Collected data:
★ ★ ★ ★ ★ ★ ★

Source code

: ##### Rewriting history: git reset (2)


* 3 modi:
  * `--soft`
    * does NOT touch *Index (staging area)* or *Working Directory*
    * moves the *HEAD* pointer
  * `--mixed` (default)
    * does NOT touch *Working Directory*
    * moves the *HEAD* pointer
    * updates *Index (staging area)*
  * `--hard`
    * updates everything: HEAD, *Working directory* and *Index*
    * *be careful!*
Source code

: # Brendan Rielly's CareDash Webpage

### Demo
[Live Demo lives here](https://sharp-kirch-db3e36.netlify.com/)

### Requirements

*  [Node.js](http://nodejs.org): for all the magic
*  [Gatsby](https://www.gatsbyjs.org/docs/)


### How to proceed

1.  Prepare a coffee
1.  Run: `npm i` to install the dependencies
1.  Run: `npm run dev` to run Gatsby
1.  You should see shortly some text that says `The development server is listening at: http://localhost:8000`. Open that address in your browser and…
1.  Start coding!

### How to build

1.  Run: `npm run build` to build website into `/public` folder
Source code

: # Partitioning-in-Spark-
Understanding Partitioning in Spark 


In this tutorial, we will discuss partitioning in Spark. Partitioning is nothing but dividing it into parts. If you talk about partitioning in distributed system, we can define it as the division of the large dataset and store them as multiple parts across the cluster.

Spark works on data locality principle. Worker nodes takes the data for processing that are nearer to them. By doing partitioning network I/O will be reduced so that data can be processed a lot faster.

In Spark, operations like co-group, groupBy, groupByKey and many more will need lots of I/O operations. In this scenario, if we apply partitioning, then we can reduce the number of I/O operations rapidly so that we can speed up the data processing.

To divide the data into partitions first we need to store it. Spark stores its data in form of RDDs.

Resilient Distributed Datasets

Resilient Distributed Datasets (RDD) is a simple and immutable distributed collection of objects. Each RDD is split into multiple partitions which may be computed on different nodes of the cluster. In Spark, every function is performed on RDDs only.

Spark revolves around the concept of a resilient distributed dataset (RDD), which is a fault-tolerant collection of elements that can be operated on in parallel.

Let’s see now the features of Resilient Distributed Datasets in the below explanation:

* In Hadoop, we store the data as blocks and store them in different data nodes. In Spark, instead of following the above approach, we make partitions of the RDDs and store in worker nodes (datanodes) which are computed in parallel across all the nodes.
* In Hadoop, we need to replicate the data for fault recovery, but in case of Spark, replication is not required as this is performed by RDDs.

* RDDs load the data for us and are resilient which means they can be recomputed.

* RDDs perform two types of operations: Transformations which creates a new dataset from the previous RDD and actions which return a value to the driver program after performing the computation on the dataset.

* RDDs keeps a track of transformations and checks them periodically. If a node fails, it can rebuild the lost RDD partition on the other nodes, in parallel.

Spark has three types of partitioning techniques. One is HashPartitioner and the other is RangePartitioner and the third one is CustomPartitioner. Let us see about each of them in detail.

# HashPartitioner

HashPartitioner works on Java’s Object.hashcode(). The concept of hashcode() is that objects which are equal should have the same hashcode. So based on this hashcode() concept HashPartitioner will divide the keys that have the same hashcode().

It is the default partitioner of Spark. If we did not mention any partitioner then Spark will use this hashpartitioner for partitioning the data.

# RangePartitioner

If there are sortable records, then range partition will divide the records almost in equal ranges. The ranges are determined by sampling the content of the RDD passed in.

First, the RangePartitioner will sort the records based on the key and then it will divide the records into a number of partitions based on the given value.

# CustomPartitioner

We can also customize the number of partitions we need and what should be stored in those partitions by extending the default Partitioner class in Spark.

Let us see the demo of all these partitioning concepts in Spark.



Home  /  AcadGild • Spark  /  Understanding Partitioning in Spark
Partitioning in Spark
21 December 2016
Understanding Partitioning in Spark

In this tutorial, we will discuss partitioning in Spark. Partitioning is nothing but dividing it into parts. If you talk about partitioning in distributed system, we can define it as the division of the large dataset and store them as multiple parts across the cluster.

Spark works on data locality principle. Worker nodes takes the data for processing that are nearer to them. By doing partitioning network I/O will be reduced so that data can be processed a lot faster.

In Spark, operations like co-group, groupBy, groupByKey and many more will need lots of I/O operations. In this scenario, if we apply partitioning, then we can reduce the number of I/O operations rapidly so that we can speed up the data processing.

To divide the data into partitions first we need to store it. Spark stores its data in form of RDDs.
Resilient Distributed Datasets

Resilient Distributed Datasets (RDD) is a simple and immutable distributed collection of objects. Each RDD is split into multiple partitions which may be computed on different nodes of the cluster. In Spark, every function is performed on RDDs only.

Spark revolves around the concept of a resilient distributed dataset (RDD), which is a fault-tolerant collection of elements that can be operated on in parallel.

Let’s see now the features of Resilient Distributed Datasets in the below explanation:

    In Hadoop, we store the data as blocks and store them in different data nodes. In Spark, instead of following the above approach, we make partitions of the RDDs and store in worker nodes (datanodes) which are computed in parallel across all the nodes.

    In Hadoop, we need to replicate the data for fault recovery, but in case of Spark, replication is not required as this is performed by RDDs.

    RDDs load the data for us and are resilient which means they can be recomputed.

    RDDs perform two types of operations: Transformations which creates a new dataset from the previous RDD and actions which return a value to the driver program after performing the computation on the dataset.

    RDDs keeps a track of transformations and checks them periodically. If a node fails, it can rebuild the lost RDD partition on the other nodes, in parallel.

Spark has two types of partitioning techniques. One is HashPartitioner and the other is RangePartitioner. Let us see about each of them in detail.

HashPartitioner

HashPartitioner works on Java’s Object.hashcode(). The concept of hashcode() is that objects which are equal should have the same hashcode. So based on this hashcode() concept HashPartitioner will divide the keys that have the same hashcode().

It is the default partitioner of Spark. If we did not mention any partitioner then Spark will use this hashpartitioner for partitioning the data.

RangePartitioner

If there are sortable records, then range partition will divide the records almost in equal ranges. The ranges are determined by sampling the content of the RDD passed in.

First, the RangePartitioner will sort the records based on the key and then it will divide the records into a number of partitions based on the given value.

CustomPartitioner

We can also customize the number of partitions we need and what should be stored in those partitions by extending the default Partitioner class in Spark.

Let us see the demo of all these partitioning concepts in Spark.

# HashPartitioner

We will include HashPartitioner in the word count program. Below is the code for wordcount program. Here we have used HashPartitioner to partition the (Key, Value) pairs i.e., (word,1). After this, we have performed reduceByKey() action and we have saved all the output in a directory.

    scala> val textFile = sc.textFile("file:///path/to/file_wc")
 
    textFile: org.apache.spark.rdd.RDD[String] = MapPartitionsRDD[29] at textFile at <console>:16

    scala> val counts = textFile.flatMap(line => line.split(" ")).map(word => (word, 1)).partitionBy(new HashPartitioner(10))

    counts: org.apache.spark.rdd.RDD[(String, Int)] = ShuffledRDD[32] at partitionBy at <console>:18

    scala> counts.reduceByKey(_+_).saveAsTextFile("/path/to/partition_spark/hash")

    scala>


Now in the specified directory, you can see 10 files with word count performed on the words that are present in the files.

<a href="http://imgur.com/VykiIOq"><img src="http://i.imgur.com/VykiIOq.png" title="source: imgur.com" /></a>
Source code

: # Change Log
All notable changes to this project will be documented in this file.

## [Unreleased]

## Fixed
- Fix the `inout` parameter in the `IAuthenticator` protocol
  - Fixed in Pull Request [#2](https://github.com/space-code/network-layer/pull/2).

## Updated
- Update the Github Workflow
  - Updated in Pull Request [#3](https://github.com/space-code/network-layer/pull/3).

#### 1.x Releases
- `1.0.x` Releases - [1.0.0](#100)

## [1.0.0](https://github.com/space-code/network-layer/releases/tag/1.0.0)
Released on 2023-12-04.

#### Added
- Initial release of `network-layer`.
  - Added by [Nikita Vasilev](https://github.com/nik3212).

★ ★ ★ ★ ★ ★ ★

- [Exercise description]: What is the number of lines in the records that hold the word "instead"? Answer with that number by itself.

- [Result below]: 2